Exercise: Where in the data below does the word "seguenti" appear? Copy every line that has it.

Extracted records:

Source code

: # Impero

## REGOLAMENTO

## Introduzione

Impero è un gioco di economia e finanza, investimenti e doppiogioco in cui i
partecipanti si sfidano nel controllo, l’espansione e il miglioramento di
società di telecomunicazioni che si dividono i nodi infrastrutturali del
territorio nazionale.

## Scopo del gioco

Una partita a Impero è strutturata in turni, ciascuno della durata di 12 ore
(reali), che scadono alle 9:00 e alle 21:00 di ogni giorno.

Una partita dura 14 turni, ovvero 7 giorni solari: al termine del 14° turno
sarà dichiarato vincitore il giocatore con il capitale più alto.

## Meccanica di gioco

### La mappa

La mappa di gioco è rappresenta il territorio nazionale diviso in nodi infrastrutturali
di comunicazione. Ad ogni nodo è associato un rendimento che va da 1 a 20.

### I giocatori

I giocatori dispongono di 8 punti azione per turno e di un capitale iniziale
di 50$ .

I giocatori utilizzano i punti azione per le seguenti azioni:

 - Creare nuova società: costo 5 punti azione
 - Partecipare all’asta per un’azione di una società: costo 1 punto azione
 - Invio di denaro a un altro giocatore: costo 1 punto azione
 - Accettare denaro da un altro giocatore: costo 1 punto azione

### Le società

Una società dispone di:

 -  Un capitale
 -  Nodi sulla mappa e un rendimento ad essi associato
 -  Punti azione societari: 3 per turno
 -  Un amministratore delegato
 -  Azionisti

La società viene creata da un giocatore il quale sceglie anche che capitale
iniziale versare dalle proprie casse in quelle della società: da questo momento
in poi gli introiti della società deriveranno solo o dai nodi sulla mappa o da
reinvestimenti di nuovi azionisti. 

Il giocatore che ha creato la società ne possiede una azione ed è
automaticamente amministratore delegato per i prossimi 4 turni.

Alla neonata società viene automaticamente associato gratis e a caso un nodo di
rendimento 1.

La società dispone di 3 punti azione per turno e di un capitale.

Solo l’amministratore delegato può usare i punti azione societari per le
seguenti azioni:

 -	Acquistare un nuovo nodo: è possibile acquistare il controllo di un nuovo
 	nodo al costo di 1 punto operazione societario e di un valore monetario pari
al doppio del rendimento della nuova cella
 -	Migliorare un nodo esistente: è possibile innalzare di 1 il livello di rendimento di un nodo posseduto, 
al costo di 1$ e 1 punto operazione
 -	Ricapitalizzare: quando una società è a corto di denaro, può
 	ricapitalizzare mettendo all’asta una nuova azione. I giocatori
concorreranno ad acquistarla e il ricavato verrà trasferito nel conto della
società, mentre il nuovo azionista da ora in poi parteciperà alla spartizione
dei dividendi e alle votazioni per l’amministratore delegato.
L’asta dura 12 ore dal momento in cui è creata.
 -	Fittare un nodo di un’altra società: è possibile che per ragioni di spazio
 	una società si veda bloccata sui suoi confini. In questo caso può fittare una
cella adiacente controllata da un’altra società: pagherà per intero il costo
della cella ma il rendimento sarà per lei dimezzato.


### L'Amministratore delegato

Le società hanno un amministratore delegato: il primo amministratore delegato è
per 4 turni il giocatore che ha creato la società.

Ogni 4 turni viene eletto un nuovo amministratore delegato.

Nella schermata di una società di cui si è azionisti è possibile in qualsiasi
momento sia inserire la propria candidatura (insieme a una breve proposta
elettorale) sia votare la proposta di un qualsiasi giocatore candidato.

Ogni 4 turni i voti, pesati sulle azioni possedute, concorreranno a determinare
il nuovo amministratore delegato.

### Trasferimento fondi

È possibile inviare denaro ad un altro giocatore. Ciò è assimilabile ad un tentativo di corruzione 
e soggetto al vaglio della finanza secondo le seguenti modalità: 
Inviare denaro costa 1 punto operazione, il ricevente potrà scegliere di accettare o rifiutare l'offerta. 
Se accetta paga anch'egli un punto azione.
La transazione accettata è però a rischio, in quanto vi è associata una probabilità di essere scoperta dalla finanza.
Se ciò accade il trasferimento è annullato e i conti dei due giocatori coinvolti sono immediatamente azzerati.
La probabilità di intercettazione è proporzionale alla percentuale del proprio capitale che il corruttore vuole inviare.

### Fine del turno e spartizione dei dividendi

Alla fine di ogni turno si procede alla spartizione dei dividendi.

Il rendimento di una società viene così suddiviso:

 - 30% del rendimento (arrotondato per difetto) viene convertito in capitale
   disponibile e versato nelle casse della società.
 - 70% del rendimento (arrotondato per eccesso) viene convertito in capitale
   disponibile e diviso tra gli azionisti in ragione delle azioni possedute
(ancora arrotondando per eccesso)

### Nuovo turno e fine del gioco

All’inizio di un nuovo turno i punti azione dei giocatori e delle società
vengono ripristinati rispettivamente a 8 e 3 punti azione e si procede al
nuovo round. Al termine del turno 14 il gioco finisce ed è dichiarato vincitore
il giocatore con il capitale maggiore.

Expected answer:
I giocatori utilizzano i punti azione per le seguenti azioni:
seguenti azioni:
e soggetto al vaglio della finanza secondo le seguenti modalità: 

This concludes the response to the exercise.